▶ _Assignment_:
Look through the lines below for the word "decisions", and copy every line that has it.

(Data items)
↓

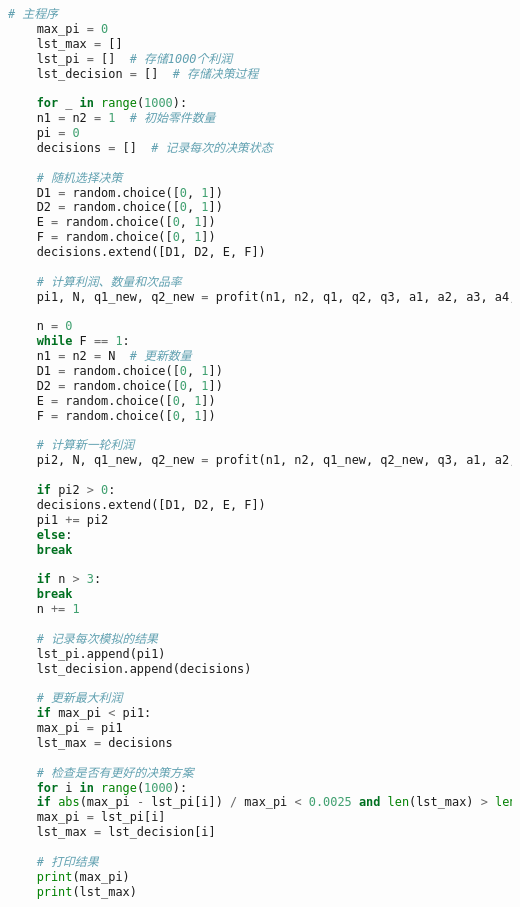 \documentclass[withoutpreface,bwprint]{cumcmthesis} %
\begin{document}
\begin{lstlisting}[language=python]
 	# 主程序
 	max_pi = 0
 	lst_max = []
 	lst_pi = []  # 存储1000个利润
 	lst_decision = []  # 存储决策过程
 	
 	for _ in range(1000):
 	n1 = n2 = 1  # 初始零件数量
 	pi = 0
 	decisions = []  # 记录每次的决策状态
 	
 	# 随机选择决策
 	D1 = random.choice([0, 1])
 	D2 = random.choice([0, 1])
 	E = random.choice([0, 1])
 	F = random.choice([0, 1])
 	decisions.extend([D1, D2, E, F])
 	
 	# 计算利润、数量和次品率
 	pi1, N, q1_new, q2_new = profit(n1, n2, q1, q2, q3, a1, a2, a3, a4, a5, a6, a7, a8, a9, D1, D2, E, F)
 	
 	n = 0
 	while F == 1:
 	n1 = n2 = N  # 更新数量
 	D1 = random.choice([0, 1])
 	D2 = random.choice([0, 1])
 	E = random.choice([0, 1])
 	F = random.choice([0, 1])
 	
 	# 计算新一轮利润
 	pi2, N, q1_new, q2_new = profit(n1, n2, q1_new, q2_new, q3, a1, a2, a3, a4, a5, a6, a7, a8, a9, D1, D2, E, F)
 	
 	if pi2 > 0:
 	decisions.extend([D1, D2, E, F])
 	pi1 += pi2
 	else:
 	break
 	
 	if n > 3:
 	break
 	n += 1
 	
 	# 记录每次模拟的结果
 	lst_pi.append(pi1)
 	lst_decision.append(decisions)
 	
 	# 更新最大利润
 	if max_pi < pi1:
 	max_pi = pi1
 	lst_max = decisions
 	
 	# 检查是否有更好的决策方案
 	for i in range(1000):
 	if abs(max_pi - lst_pi[i]) / max_pi < 0.0025 and len(lst_max) > len(lst_decision[i]):
 	max_pi = lst_pi[i]
 	lst_max = lst_decision[i]
 	
 	# 打印结果
 	print(max_pi)
 	print(lst_max)
 	
 \end{lstlisting}
 
\end{document}
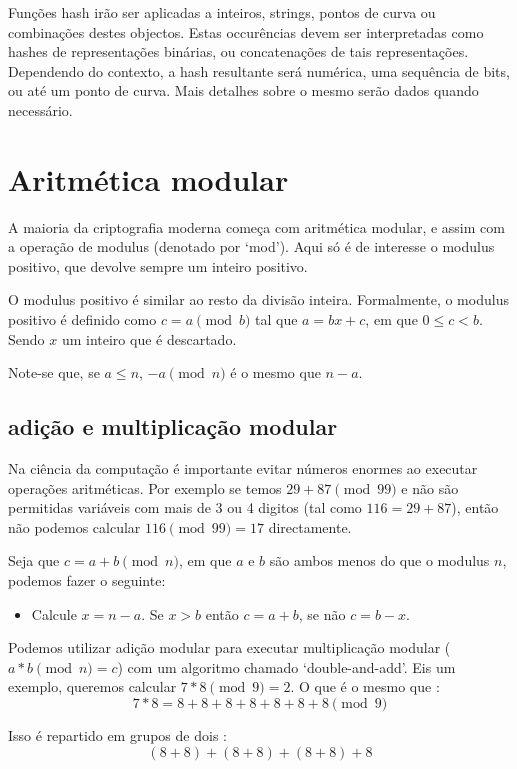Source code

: Funções hash irão ser aplicadas a inteiros, strings, pontos de curva ou combinações destes objectos. Estas occurências devem ser interpretadas como hashes de representações binárias, ou concatenações de tais representações. Dependendo do contexto, a hash resultante será numérica, uma sequência de bits, ou até um ponto de curva. Mais detalhes sobre o mesmo serão dados quando necessário.

\section{Aritmética modular}
\label{sec:modular-arithmetic}

A maioria da criptografia moderna começa com aritmética modular, e assim com a operação de modulus (denotado por `mod'). Aqui só é de interesse o modulus positivo, que devolve sempre um inteiro positivo.

O modulus positivo é similar ao resto da divisão inteira.
Formalmente, o modulus positivo é definido como $c = a \pmod b$ tal que $a=bx+c$, em que $0\leq{c}<{b}$. Sendo $x$ um inteiro que é descartado.

Note-se que, se $a \leq n$, $-a \pmod n$ é o mesmo que $n - a$.


\subsection{adição e multiplicação modular}
\label{subsec:modular-addition-multiplication}

Na ciência da computação é importante evitar números enormes ao executar operações aritméticas. Por exemplo se temos $29+87 \pmod{99}$ e não são permitidas variáveis com mais de 3 ou 4 digitos (tal como $116 = 29+87$), então não podemos calcular $116 \pmod{99} = 17$ directamente.

Seja que $c = a+b \pmod n$, em que $a$ e $b$ são ambos menos do que o modulus $n$, podemos fazer o seguinte:
\begin{itemize}
	\item Calcule $x = n-a$. Se $x > b$ então $c = a+b$, se não $c = b - x$.
\end{itemize}

Podemos utilizar adição modular para executar multiplicação modular ($a*b \pmod n = c$) com um algoritmo chamado `double-and-add'. Eis um exemplo, queremos calcular $7*8 \pmod 9 = 2$. O que é o mesmo que :
\[7*8 = 8+8+8+8+8+8+8 \pmod 9\]

Isso é repartido em grupos de dois :
\[(8+8) + (8+8) + (8+8) + 8\]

↑

▶ _Solution to the problem_:
 	decisions = []  # 记录每次的决策状态
 	decisions.extend([D1, D2, E, F])
 	decisions.extend([D1, D2, E, F])
 	lst_decision.append(decisions)
 	lst_max = decisions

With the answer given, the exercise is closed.